The Broader Problem:

This isn’t unique to Trust Wallet. Every browser extension has this attack surface:

  • MetaMask (10M+ users)
  • Phantom (3M+ users)
  • Rainbow Wallet (1M+ users)
  • Coinbase Wallet Extension

If any of these get supply-chain compromised, millions of users lose funds instantly. It’s not a matter of IF, it’s WHEN.

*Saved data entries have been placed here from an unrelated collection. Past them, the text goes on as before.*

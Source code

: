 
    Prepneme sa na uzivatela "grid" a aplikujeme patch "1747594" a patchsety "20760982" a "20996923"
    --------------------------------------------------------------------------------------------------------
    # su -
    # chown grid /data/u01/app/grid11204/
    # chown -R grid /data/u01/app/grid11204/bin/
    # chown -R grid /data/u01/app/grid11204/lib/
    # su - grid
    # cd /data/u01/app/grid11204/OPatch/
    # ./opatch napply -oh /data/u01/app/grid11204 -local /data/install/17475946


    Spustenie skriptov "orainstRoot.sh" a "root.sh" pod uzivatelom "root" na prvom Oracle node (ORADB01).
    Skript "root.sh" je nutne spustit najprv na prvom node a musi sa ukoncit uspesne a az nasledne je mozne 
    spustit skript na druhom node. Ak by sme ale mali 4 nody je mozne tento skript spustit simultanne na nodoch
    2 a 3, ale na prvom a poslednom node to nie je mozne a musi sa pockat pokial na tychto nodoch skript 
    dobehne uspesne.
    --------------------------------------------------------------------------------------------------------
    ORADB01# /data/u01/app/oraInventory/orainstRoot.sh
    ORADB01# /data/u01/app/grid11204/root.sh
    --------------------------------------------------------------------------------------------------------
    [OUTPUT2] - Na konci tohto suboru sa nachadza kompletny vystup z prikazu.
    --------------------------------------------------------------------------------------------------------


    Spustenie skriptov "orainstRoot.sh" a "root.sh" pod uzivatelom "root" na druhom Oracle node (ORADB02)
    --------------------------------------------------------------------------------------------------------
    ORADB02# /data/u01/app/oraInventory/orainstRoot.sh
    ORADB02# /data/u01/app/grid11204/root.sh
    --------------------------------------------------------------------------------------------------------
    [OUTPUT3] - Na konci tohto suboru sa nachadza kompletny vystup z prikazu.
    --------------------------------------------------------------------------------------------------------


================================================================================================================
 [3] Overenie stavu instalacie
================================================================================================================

The cryptocurrency ecosystem has normalized storing private keys in browser extensions. This is insane. It’s like leaving your house keys under the doormat and hoping nobody checks.

Timeline

  • December 8, 2025: Attacker registers metrics-trustwallet[.]com domain
  • December 8-20, 2025: Attackers compromise Trust Wallet development pipeline
  • December 21, 2025: First exfiltration requests to malicious domain (internal testing?)
  • December 24, 2025: Version 2.68 published to Chrome Web Store (Christmas Eve deployment)
  • December 24-25, 2025: Users receive auto-update, seed phrases exfiltrated
  • December 25-26, 2025: Wallet drains begin, users report losses
  • December 26, 2025: Trust Wallet publicly acknowledges breach, releases version 2.69
  • December 26, 2025: Blockchain investigator ZachXBT reports $7M total losses
  • December 26, 2025: CZ announces Binance will “compensate affected users”
  • December 26, 2025: Malicious domain taken offline

Stop Using Browser Extension Wallets

A Binance-owned wallet just got supply-chain compromised and lost users $7 million. Let that sink in. The world’s largest cryptocurrency exchange, with billions in revenue and supposedly enterprise-grade security, couldn’t prevent attackers from backdooring their official Chrome extension.

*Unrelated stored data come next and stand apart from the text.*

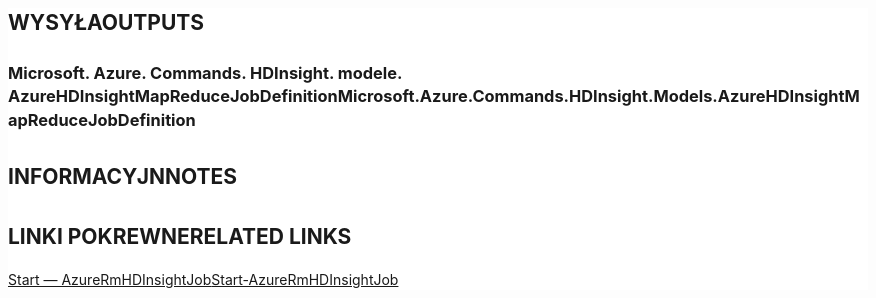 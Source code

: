 ## <span data-ttu-id="cd4b4-135">WYSYŁA</span><span class="sxs-lookup"><span data-stu-id="cd4b4-135">OUTPUTS</span></span>

### <span data-ttu-id="cd4b4-136">Microsoft. Azure. Commands. HDInsight. modele. AzureHDInsightMapReduceJobDefinition</span><span class="sxs-lookup"><span data-stu-id="cd4b4-136">Microsoft.Azure.Commands.HDInsight.Models.AzureHDInsightMapReduceJobDefinition</span></span>

## <span data-ttu-id="cd4b4-137">INFORMACYJN</span><span class="sxs-lookup"><span data-stu-id="cd4b4-137">NOTES</span></span>

## <span data-ttu-id="cd4b4-138">LINKI POKREWNE</span><span class="sxs-lookup"><span data-stu-id="cd4b4-138">RELATED LINKS</span></span>

[<span data-ttu-id="cd4b4-139">Start — AzureRmHDInsightJob</span><span class="sxs-lookup"><span data-stu-id="cd4b4-139">Start-AzureRmHDInsightJob</span></span>](./Start-AzureRmHDInsightJob.md)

If Trust Wallet can get owned, any browser extension wallet can get owned.

The architectural problems are fundamental:

  1. No hardware protection - seeds stored in browser context
  2. Auto-updates without user control - one bad release = instant compromise
  3. Massive supply chain attack surface - compromise any stage, own all users
  4. No recourse for users - funds stolen = gone forever

If you’re currently using Trust Wallet browser extension:

  1. Stop using it for anything except dust amounts
  2. Migrate funds to hardware wallet or proper cold storage
  3. Assume your seed phrase was compromised if you used v2.68
  4. Never reuse that seed phrase for anything

If you’re using ANY browser extension wallet:

  1. Understand the risk - one supply chain compromise = total loss
  2. Only store amounts you’re willing to lose completely
  3. Use hardware wallets for serious funds
  4. Enable all available security features (hardware wallet integration if available)

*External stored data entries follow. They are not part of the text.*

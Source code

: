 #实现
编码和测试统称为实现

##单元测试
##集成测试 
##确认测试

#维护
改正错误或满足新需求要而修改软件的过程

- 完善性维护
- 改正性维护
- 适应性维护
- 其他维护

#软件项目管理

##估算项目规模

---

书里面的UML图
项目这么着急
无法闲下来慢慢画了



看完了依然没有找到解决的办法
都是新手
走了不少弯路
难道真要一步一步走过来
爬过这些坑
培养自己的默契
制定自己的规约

If you’re a wallet developer:

  1. Implement reproducible builds (users can verify your code matches published version)
  2. Add multi-sig or time-delays for publishing updates
  3. Publish code hashes for verification
  4. Consider not building browser extension wallets at all

This attack was preventable. If Trust Wallet used:

  • Hardware wallet integration (seeds never in browser)
  • Multi-sig deployment (one compromised key can’t publish)
  • Reproducible builds (users verify code)
  • Manual update opt-in for major versions

…users wouldn’t have lost $7 million.

But they didn’t. They shipped a browser extension that stores seeds in local storage, auto-updates without user control, and apparently has a development pipeline that can be compromised by APT groups.

And now hundreds of users are out millions of dollars with zero recourse.

Merry Christmas.

References

Official Advisories:

Security Analysis:

Threat Intelligence:

Technical Resources:

News Coverage:

On-Chain Analysis:

Update to version 2.69. Migrate to hardware wallets. Stop trusting browser extensions with your life savings.

And maybe reconsider whether “not your keys, not your crypto” actually means anything when your keys are stored in a browser extension that auto-updates malicious code.